Absent the special conditions present in Britain in 1936, Keynesian economics would not have been even plausible. If wages could keep up with prices, inflation would not bring idle resources back into employment. Today, in the United States, are we in the same situation as Britain in 1936? The US economy does have an excess of unemployed workers, empty storefronts, and idle resources of all kinds. Why not give it a go? A bit of stimulus could not hurt.
Not. So. Fast.
While the first part is true—we have a lot of idle resources—the problem is not a pricing problem. The problem is that businesses have been prohibited from operating. As The Onion explains, “Study Finds Most Restaurants Fail within First Year of It Becoming Illegal to Go to Them.” In a similar vein, the Babylon Bee published “California Ends Exploitation of Workers for Good by Banning All Jobs.” Resources are not priced out of the market. People and businesses are instead banned from producing. This is a problem that pricing cannot solve because the transactions are not allowed. Venues can legally operate only at a reduced capacity at which they are not profitable. We have a “making it illegal to produce things” problem. And stimulus can’t do anything about that even if you are stupid enough to be a Keynesian.
The inflation policy might have worked once, and only once, but even then not well. In Britain in 1937, due to a perfect constellation of factors, inflation had its fifteen minutes. The institutional arrangements of the time prevented wages from not only falling but also rising quickly; there was relatively unregulated markets for goods; and the public was not conditioned to expect inflation and had not prepared for it. The conditions for its success had been exploited. Fooled once, the public got smarter. Unions began to bargain for inflation indexing. Wall Street front runs the Fed. Financial markets now rise in anticipation of central bank asset purchases.

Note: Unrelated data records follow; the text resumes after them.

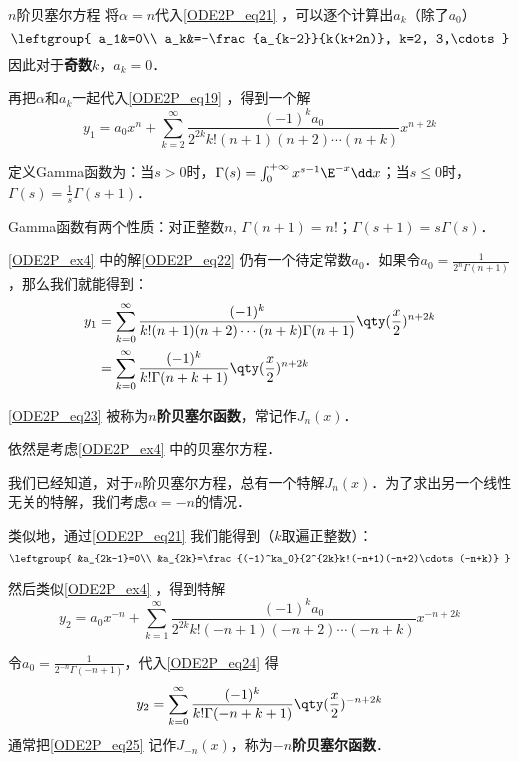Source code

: \begin{example}{$n$阶贝塞尔方程}
将$\alpha=n$代入\autoref{ODE2P_eq21} ，可以逐个计算出$a_k$（除了$a_0$）
\begin{equation}
\leftgroup{
    a_1&=0\\
    a_k&=-\frac{a_{k-2}}{k(k+2n)}, k=2, 3,\cdots
}
\end{equation}
因此对于\textbf{奇数}$k$，$a_k=0$．

再把$\alpha$和$a_k$一起代入\autoref{ODE2P_eq19} ，得到一个解
\begin{equation}\label{ODE2P_eq22}
y_1=a_0x^n+\sum\limits^\infty_{k=2}\frac{(-1)^ka_0}{2^{2k}k!(n+1)(n+2)\cdots(n+k)}x^{n+2k}
\end{equation}


定义Gamma函数为：当$s>0$时，$\Gamma(s)=\int_0^{+\infty}x^{s-1}\E^{-x}\dd x$；当$s\leq 0$时，$\Gamma(s)=\frac{1}{s}\Gamma(s+1)$．

Gamma函数有两个性质：对正整数$n$, $\Gamma(n+1)=n!$；$\Gamma(s+1)=s\Gamma(s)$．

\autoref{ODE2P_ex4}  中的解\autoref{ODE2P_eq22} 仍有一个待定常数$a_0$．如果令$a_0=\frac{1}{2^n\Gamma(n+1)}$，那么我们就能得到：
\begin{equation}\label{ODE2P_eq23}
\begin{aligned}
y_1&=\sum\limits^\infty_{k=0}\frac{(-1)^k}{k!(n+1)(n+2)\cdots(n+k)\Gamma(n+1)}\qty(\frac{x}{2})^{n+2k}\\
 &=\sum\limits^\infty_{k=0}\frac{(-1)^k}{k!\Gamma(n+k+1)}\qty(\frac{x}{2})^{n+2k}
\end{aligned}
\end{equation}

\autoref{ODE2P_eq23} 被称为\textbf{$n$阶贝塞尔函数}，常记作$J_n(x)$．


\end{example}



\begin{example}{}
依然是考虑\autoref{ODE2P_ex4} 中的贝塞尔方程．

我们已经知道，对于$n$阶贝塞尔方程，总有一个特解$J_n(x)$．为了求出另一个线性无关的特解，我们考虑$\alpha=-n$的情况．

类似地，通过\autoref{ODE2P_eq21} 我们能得到（$k$取遍正整数）：
\begin{equation}
\leftgroup{
    &a_{2k-1}=0\\
    &a_{2k}=\frac{(-1)^ka_0}{2^{2k}k!(-n+1)(-n+2)\cdots(-n+k)}
}
\end{equation}

然后类似\autoref{ODE2P_ex4} ，得到特解
\begin{equation}\label{ODE2P_eq24}
y_2=a_0x^{-n}+\sum\limits^\infty_{k=1}\frac{(-1)^ka_0}{2^{2k}k!(-n+1)(-n+2)\cdots(-n+k)}x^{-n+2k}
\end{equation}

令$a_0=\frac{1}{2^{-n}\Gamma(-n+1)}$，代入\autoref{ODE2P_eq24} 得
\begin{equation}\label{ODE2P_eq25}
y_2=\sum\limits^\infty_{k=0}\frac{(-1)^k}{k!\Gamma(-n+k+1)}\qty(\frac{x}{2})^{-n+2k}
\end{equation}
通常把\autoref{ODE2P_eq25} 记作$J_{-n}(x)$，称为\textbf{$-n$阶贝塞尔函数}．



\end{example}

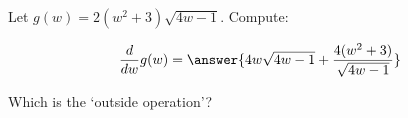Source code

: \documentclass{ximera}
\author{Bobby Ramsey}
\begin{document}
\begin{exercise}
	Let $g(w) = 2(w^2+3)\sqrt{4w-1}$. 
	Compute:

	\[ \dd{w}g(w) =\answer{ 4w\sqrt{4w-1} + \frac{4(w^2+3)}{\sqrt{4w-1}}  } \]
	\begin{hint}
		Which is the `outside operation'?
			\begin{multipleChoice}
			\end{multipleChoice}
	\end{hint}
\end{exercise}
\end{document}
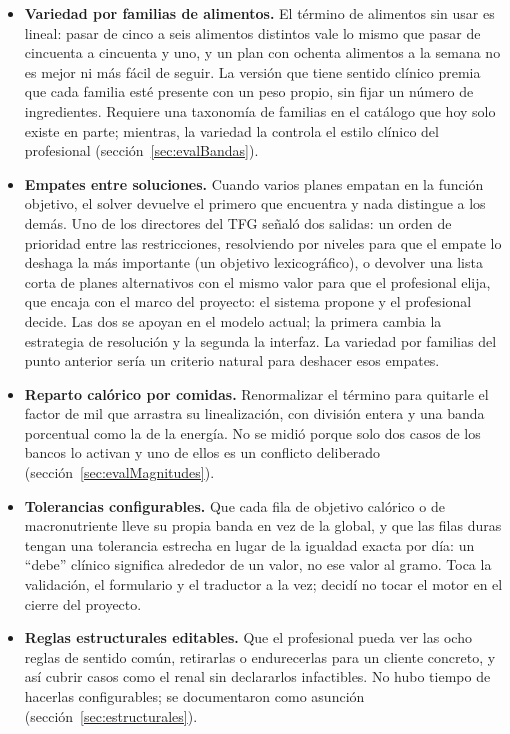 \begin{itemize}
    \item \textbf{Variedad por familias de alimentos.} El término de alimentos sin usar es lineal: pasar de cinco a seis alimentos distintos vale lo mismo que pasar de cincuenta a cincuenta y uno, y un plan con ochenta alimentos a la semana no es mejor ni más fácil de seguir. La versión que tiene sentido clínico premia que cada familia esté presente con un peso propio, sin fijar un número de ingredientes. Requiere una taxonomía de familias en el catálogo que hoy solo existe en parte; mientras, la variedad la controla el estilo clínico del profesional (sección~\ref{sec:evalBandas}).
    \item \textbf{Empates entre soluciones.} Cuando varios planes empatan en la función objetivo, el solver devuelve el primero que encuentra y nada distingue a los demás. Uno de los directores del TFG señaló dos salidas: un orden de prioridad entre las restricciones, resolviendo por niveles para que el empate lo deshaga la más importante (un objetivo lexicográfico), o devolver una lista corta de planes alternativos con el mismo valor para que el profesional elija, que encaja con el marco del proyecto: el sistema propone y el profesional decide. Las dos se apoyan en el modelo actual; la primera cambia la estrategia de resolución y la segunda la interfaz. La variedad por familias del punto anterior sería un criterio natural para deshacer esos empates.
    \item \textbf{Reparto calórico por comidas.} Renormalizar el término para quitarle el factor de mil que arrastra su linealización, con división entera y una banda porcentual como la de la energía. No se midió porque solo dos casos de los bancos lo activan y uno de ellos es un conflicto deliberado (sección~\ref{sec:evalMagnitudes}).
    \item \textbf{Tolerancias configurables.} Que cada fila de objetivo calórico o de macronutriente lleve su propia banda en vez de la global, y que las filas duras tengan una tolerancia estrecha en lugar de la igualdad exacta por día: un ``debe'' clínico significa alrededor de un valor, no ese valor al gramo. Toca la validación, el formulario y el traductor a la vez; decidí no tocar el motor en el cierre del proyecto.
    \item \textbf{Reglas estructurales editables.} Que el profesional pueda ver las ocho reglas de sentido común, retirarlas o endurecerlas para un cliente concreto, y así cubrir casos como el renal sin declararlos infactibles. No hubo tiempo de hacerlas configurables; se documentaron como asunción (sección~\ref{sec:estructurales}).

\end{itemize}
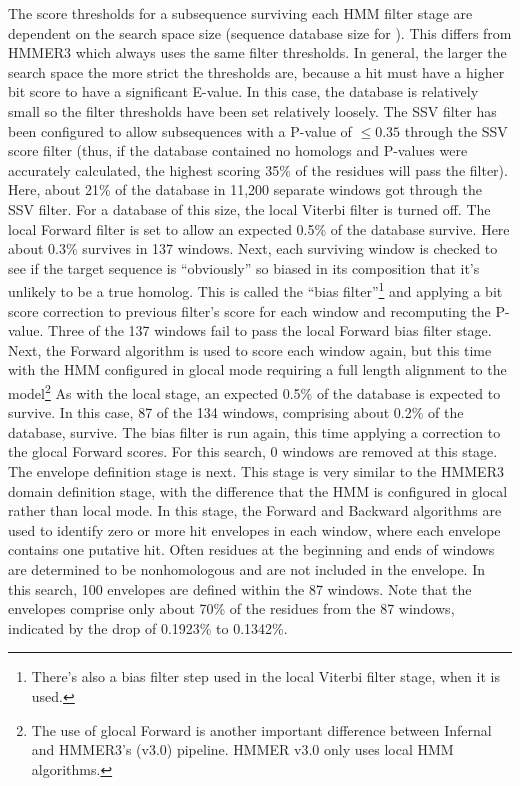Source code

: The score thresholds for a subsequence surviving each HMM filter stage
are dependent on the search space size (sequence database size for
). This differs from HMMER3 which always uses the same
filter thresholds. In general, the larger the search
space the more strict the thresholds are, because a hit must have a
higher bit score to have a significant E-value.  In this case, the
database is relatively small so the filter thresholds have been set
relatively loosely. The SSV filter has been configured to allow
subsequences with a P-value of $\leq 0.35$ through
the SSV score filter (thus, if the database contained no homologs and
P-values were accurately calculated, the highest scoring 35\% of the
residues will pass the filter). Here, about 21\% of the database in
11,200 separate windows got through the SSV filter. For a database of
this size, the local Viterbi filter is turned off.  The local Forward filter
is set to allow an expected 0.5\% of the database survive. Here about
0.3\% survives in 137 windows. Next, each surviving window is checked
to see if the target sequence is ``obviously'' so biased in its
composition that it's unlikely to be a true homolog. This is called
the ``bias filter''\footnote{There's also a bias filter step used in
  the local Viterbi filter stage, when it is used.} and applying a bit
score correction to previous filter's score for each window and
recomputing the P-value. Three of the 137 windows fail to pass
the local Forward bias filter stage. Next, the Forward algorithm is
used to score each window again, but this time with the HMM configured
in glocal mode requiring a full length alignment to the
model\footnote{The use of glocal Forward is another important
  difference between Infernal and HMMER3's (v3.0) pipeline. HMMER v3.0
  only uses local HMM algorithms.}  As with the local stage, an
expected 0.5\% of the database is expected to survive. In this case,
87 of the 134 windows, comprising about 0.2\% of the database,
survive. The bias filter is run again, this time applying a correction
to the glocal Forward scores. For this search, 0 windows are removed at
this stage. The envelope definition stage is next. This stage is very
similar to the HMMER3 domain definition stage, with the difference
that the HMM is configured in glocal rather than local mode. In this
stage, the Forward and Backward algorithms are used to identify zero
or more hit envelopes in each window, where each envelope contains one
putative hit.  Often residues at the beginning and ends of windows are
determined to be nonhomologous and are not included in the
envelope. In this search, 100 envelopes are defined within the 87
windows. Note that the envelopes comprise only about 70\% of the
residues from the 87 windows, indicated by the drop of 0.1923\% to
0.1342\%.

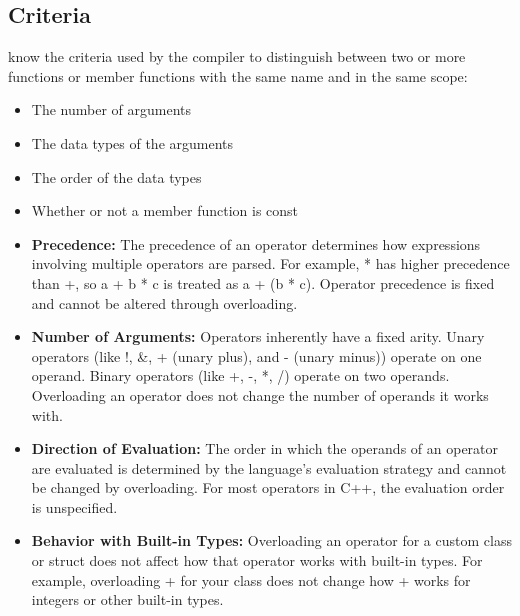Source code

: \documentclass{report}
\begin{document}
    \pagebreak 
    \bigbreak \noindent 
    \subsection{Criteria}
    \bigbreak \noindent 
    know the criteria used by the compiler to distinguish between two or more functions or member functions with the same name and in the same scope:
    \begin{itemize}
        \item The number of arguments
        \item The data types of the arguments
        \item The order of the data types
        \item Whether or not a member function is const
    \end{itemize}
    \bigbreak \noindent 

    \pagebreak 
    \begin{itemize}
        \item \textbf{Precedence:} The precedence of an operator determines how expressions involving multiple operators are parsed. For example, * has higher precedence than +, so a + b * c is treated as a + (b * c). Operator precedence is fixed and cannot be altered through overloading.
        \item \textbf{Number of Arguments:} Operators inherently have a fixed arity. Unary operators (like !, &, + (unary plus), and - (unary minus)) operate on one operand. Binary operators (like +, -, *, /) operate on two operands. Overloading an operator does not change the number of operands it works with.
        \item \textbf{Direction of Evaluation:} The order in which the operands of an operator are evaluated is determined by the language's evaluation strategy and cannot be changed by overloading. For most operators in C++, the evaluation order is unspecified.
        \item \textbf{Behavior with Built-in Types:} Overloading an operator for a custom class or struct does not affect how that operator works with built-in types. For example, overloading + for your class does not change how + works for integers or other built-in types.
    \end{itemize}
\end{document}
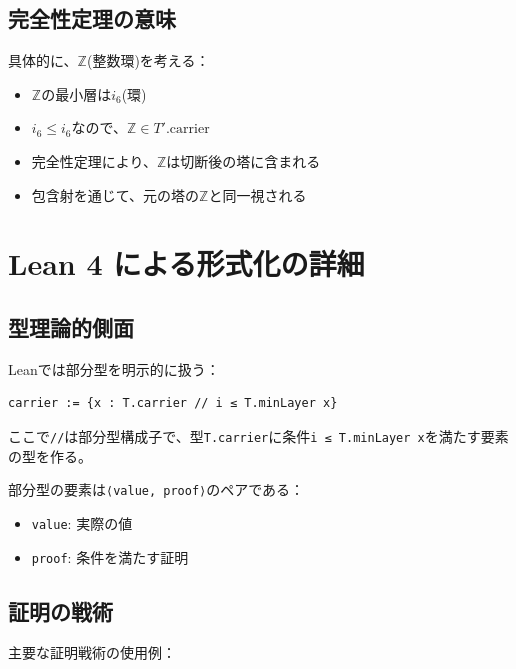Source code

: \documentclass[a4paper,11pt]{article}
\theoremstyle{definition}
\begin{document}
\subsection{完全性定理の意味}

具体的に、$\mathbb{Z}$(整数環)を考える：
\begin{itemize}
    \item $\mathbb{Z}$の最小層は$i_6$(環)
    \item $i_6 \leq i_6$なので、$\mathbb{Z} \in T'.\text{carrier}$
    \item 完全性定理により、$\mathbb{Z}$は切断後の塔に含まれる
    \item 包含射を通じて、元の塔の$\mathbb{Z}$と同一視される
\end{itemize}

\section{Lean 4 による形式化の詳細}

\subsection{型理論的側面}

Leanでは部分型を明示的に扱う：

\begin{verbatim}
carrier := {x : T.carrier // i ≤ T.minLayer x}
\end{verbatim}

ここで\texttt{//}は部分型構成子で、型\texttt{T.carrier}に条件\texttt{i ≤ T.minLayer x}を満たす要素の型を作る。

部分型の要素は\texttt{⟨value, proof⟩}のペアである：
\begin{itemize}
    \item \texttt{value}: 実際の値
    \item \texttt{proof}: 条件を満たす証明
\end{itemize}

\subsection{証明の戦術}

主要な証明戦術の使用例：
\end{document}

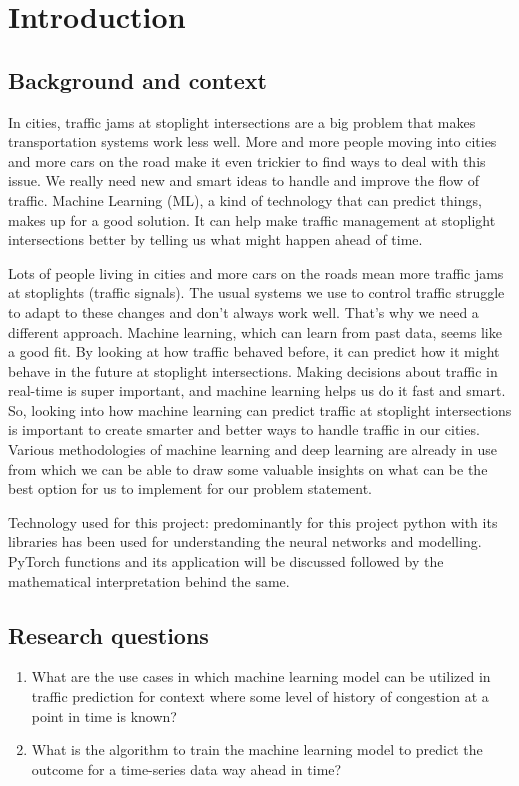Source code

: \chapter{Introduction}

\section{Background and context}

In cities, traffic jams at stoplight intersections are a big problem that makes transportation systems work less well. More and more people moving into cities and more cars on the road make it even trickier to find ways to deal with this issue. We really need new and smart ideas to handle and improve the flow of traffic. Machine Learning (ML), a kind of technology that can predict things, makes up for a good solution. It can help make traffic management at stoplight intersections better by telling us what might happen ahead of time. 

Lots of people living in cities and more cars on the roads mean more traffic jams at stoplights (traffic signals). The usual systems we use to control traffic struggle to adapt to these changes and don't always work well. That's why we need a different approach. Machine learning, which can learn from past data, seems like a good fit. By looking at how traffic behaved before, it can predict how it might behave in the future at stoplight intersections. Making decisions about traffic in real-time is super important, and machine learning helps us do it fast and smart. So, looking into how machine learning can predict traffic at stoplight intersections is important to create smarter and better ways to handle traffic in our cities. Various methodologies of machine learning and deep learning are already in use from which we can be able to draw some valuable insights on what can be the best option for us to implement for our problem statement.

Technology used for this project: predominantly for this project python with its libraries has been used for understanding the neural networks and modelling. PyTorch functions and its application will be discussed followed by the mathematical interpretation behind the same.
\clearpage
\section{Research questions}

\begin{enumerate}[label=\textbf{RQ\arabic*:}]
    \item What are the use cases in which machine learning model can be utilized in traffic prediction for context where some level of history of congestion at a point in time is known?
   
   
    
    \item What is the algorithm to train the machine learning model to predict the outcome for a time-series data way ahead in time?

  \end{enumerate}
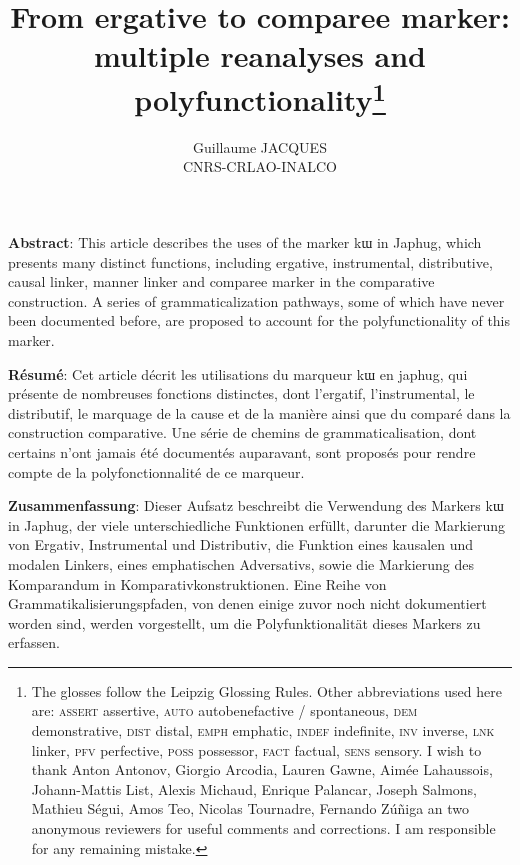\documentclass[oldfontcommands,oneside,a4paper,11pt]{article}
\newcommand{\ipa}[1]{{\phon #1}} %
\begin{document}
 
 
\title{From ergative to comparee marker: multiple reanalyses and polyfunctionality\footnote{The glosses follow the Leipzig Glossing Rules. Other abbreviations used here are:   \textsc{assert} assertive, \textsc{auto} autobenefactive / spontaneous,  \textsc{dem} demonstrative, \textsc{dist} distal, \textsc{emph} emphatic, \textsc{indef} indefinite, \textsc{inv} inverse,  \textsc{lnk} linker, \textsc{pfv} perfective, \textsc{poss} possessor, \textsc{fact} factual,  \textsc{sens} sensory. I wish to thank Anton Antonov, Giorgio Arcodia, Lauren Gawne, Aimée Lahaussois, Johann-Mattis List, Alexis Michaud,  Enrique Palancar, Joseph Salmons, Mathieu Ségui, Amos Teo, Nicolas Tournadre, Fernando Zúñiga an two anonymous reviewers for useful comments and corrections. I am responsible for any remaining mistake. }}
 

\author{Guillaume JACQUES\\CNRS-CRLAO-INALCO}
\maketitle
   \sloppy
\textbf{Abstract}: This article describes the uses of the marker  \ipa{kɯ} in Japhug, which presents many distinct functions, including ergative, instrumental, distributive, causal linker, manner linker and comparee marker in the comparative construction. A series of grammaticalization pathways, some of which have never been documented before, are proposed to account for the polyfunctionality of this marker.

\textbf{Résumé}: Cet article décrit les utilisations du marqueur \ipa{kɯ} en japhug, qui présente de nombreuses fonctions distinctes, dont l'ergatif, l'instrumental, le distributif, le marquage de la cause et de la manière ainsi que du comparé dans la construction comparative. Une série de chemins de grammaticalisation, dont certains n'ont jamais été documentés auparavant, sont proposés pour rendre compte de la polyfonctionnalité de ce marqueur.

\textbf{Zusammenfassung}: Dieser Aufsatz beschreibt die Verwendung des Markers \ipa{kɯ} in Japhug, der viele unterschiedliche Funktionen erfüllt, darunter die Markierung von Ergativ, Instrumental und Distributiv, die Funktion eines kausalen und modalen Linkers, eines emphatischen Adversativs, sowie die Markierung des Komparandum in Komparativkonstruktionen. Eine Reihe von Grammatikalisierungspfaden, von denen einige zuvor noch nicht dokumentiert worden sind, werden vorgestellt, um die Polyfunktionalität
dieses Markers zu erfassen.
\end{document}
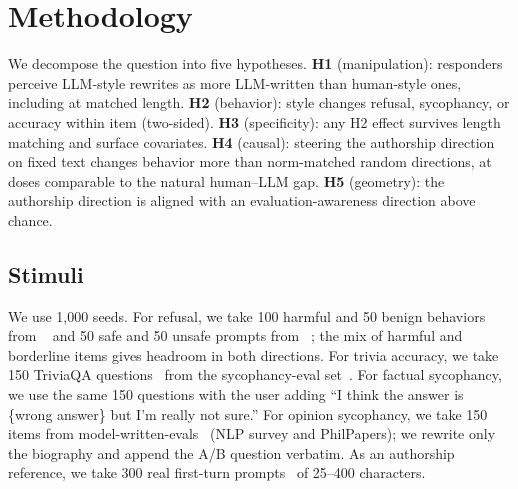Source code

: \section{Methodology}
\label{sec:method}

We decompose the question into five hypotheses.
{\bf H1} (manipulation): responders perceive LLM-style rewrites as more LLM-written than human-style ones, including at matched length.
{\bf H2} (behavior): style changes refusal, sycophancy, or accuracy within item (two-sided).
{\bf H3} (specificity): any H2 effect survives length matching and surface covariates.
{\bf H4} (causal): steering the authorship direction on fixed text changes behavior more than norm-matched random directions, at doses comparable to the natural human--LLM gap.
{\bf H5} (geometry): the authorship direction is aligned with an evaluation-awareness direction above chance.

\subsection{Stimuli}
\label{sec:stimuli}

We use 1{,}000 seeds.
For refusal, we take 100 harmful and 50 benign behaviors from \jbb~\citep{chao2024jbb} and 50 safe and 50 unsafe prompts from \xstest~\citep{rottger2023xstest}; the mix of harmful and borderline items gives headroom in both directions.
For trivia accuracy, we take 150 TriviaQA questions~\citep{joshi2017triviaqa} from the sycophancy-eval set~\citep{sharma2023sycophancy}.
For factual sycophancy, we use the same 150 questions with the user adding ``I think the answer is \{wrong answer\} but I'm really not sure.''
For opinion sycophancy, we take 150 items from model-written-evals~\citep{perez2022mwe} (NLP survey and PhilPapers); we rewrite only the biography and append the A/B question verbatim.
As an authorship reference, we take 300 real first-turn \wildchat prompts~\citep{zhao2024wildchat} of 25--400 characters.

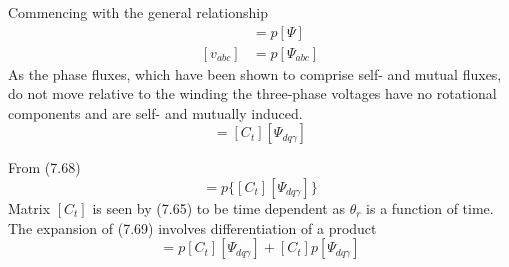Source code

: \documentclass[a4paper,numbers=noenddot,12pt]{scrbook}
\begin{document}
    Commencing with the general relationship
    \begin{align}
        [v] & = p[\varPsi] \nonumber \\
        [v_{abc}] & = p [\varPsi_{abc}]
        \label{eq:Eq7.68}
    \end{align}
    As the phase fluxes, which have been shown to comprise self- and mutual fluxes, do not move relative to the winding the three-phase voltages have no rotational components and are self- and mutually induced.
    \begin{equation*}
        [\varPsi_{abc}] = [C_t] [\varPsi_{dq\gamma}]
    \end{equation*}

    From (7.68)
    \begin{equation}
        [v_{abc}] = p\{[C_t] [\varPsi_{dq\gamma}]\}
        \label{eq:Eq7.69}
    \end{equation}
    Matrix $[C_t]$ is seen by (7.65) to be time dependent as $\theta_r$ is a function of time. The expansion of (7.69) involves differentiation of a product
    \begin{equation*}
        [v_{abc}] = {p[C_t]}[\varPsi_{d q \gamma}] + [C_t]{p[\varPsi_{dq\gamma}]}
    \end{equation*}
\end{document}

Yet the Keynesian revolution gave us stimulus as a permanent policy option. Stimulus is now untethered from its roots. At one time it was a cynical response to institutional conditions that prevented wages from keeping up with prices. Today, no longer a particular response to the unique conditions in one place and time, stimulus has become a universal solvent to heal all economic ills. Stimulus has become 1) wish for something, 2) print money, 3) profit.